Universal Controller Module for Internet of Things

Published on April 14, 2016

Universal Controller Module for Internet of Things

    K66BLEZ1 - module board for the development of a wide class of devices mainly in the field of IoT , wearable electronics and small automation. It features a variety of I / O ports and interfaces, which gives it extraordinary versatility. Created on the latest NXP microcontrollers from the Kinetis family. It has an onboard radio module with support for Bluetooth LE 4.2 and ZigBee . There are also connectors for microSD cards and USB 2.0 HS with support for the device , host , OTG modesand a 3.6 V lithium battery charger. On the bottom side there are two connectors of 60 contacts. There is a non-volatile real-time clock with a separate battery. The fee is accompanied by open source software .

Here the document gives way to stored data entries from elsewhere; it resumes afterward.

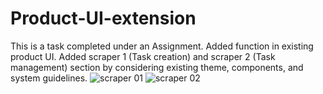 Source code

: # Product-UI-extension
This is a task completed under an Assignment. Added function in existing product UI. Added scraper 1 (Task creation) and scraper 2 (Task management) section by considering existing theme, components, and system guidelines.
![scraper 01](https://github.com/user-attachments/assets/23aee239-6a51-45e0-afec-7be790df423b)
![scraper 02](https://github.com/user-attachments/assets/0f242362-c634-4c35-ae1b-c8a8eb4195ab)
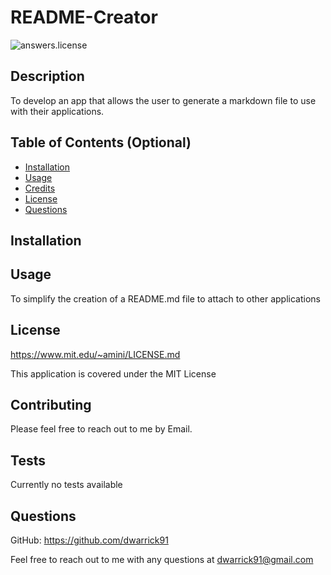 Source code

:  # README-Creator
  ![answers.license](https://img.shields.io/badge/license-MIT-blue)
 ## Description
 
 To develop an app that allows the user to generate a markdown file to use with their applications.
 
 
 
 
 ## Table of Contents (Optional)
 
 
 
 - [Installation](#installation)
 - [Usage](#usage)
 - [Credits](#credits)
 - [License](#license)
 - [Questions](#questions)
 ## Installation
 
 
 ## Usage
 
 To simplify the  creation of  a README.md file to attach to other applications
 
 
 ## License
 https://www.mit.edu/~amini/LICENSE.md
 
 This application is covered under the 
MIT License
 
 
 
 
 ## Contributing

 Please feel free to reach out to me by Email.
 

 
 ## Tests
 Currently no tests available


 ## Questions
 GitHub: https://github.com/dwarrick91

  Feel free to reach out to me with any questions at 
 dwarrick91@gmail.com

    Briefly about the board.

    The board has two microcontrollers: MK66FN2M0VLQ18 (180 MHz, 2 MB Flash, 256 KB RAM) and MKW40Z160VHT4 (48 MHz, 160 KB Flash, 20 KB RAM) . The first for the main application and the second for wireless communication. The 90 signal pins of the MK66 microcontroller are routed to two external connectors.

    Module board 6 layer with an integrated PCB antenna at 2.4 GHz.
    Material - high-temperature textolite FR4, which
    allows repeated soldering.
    Coating - Immersion gold ENIG .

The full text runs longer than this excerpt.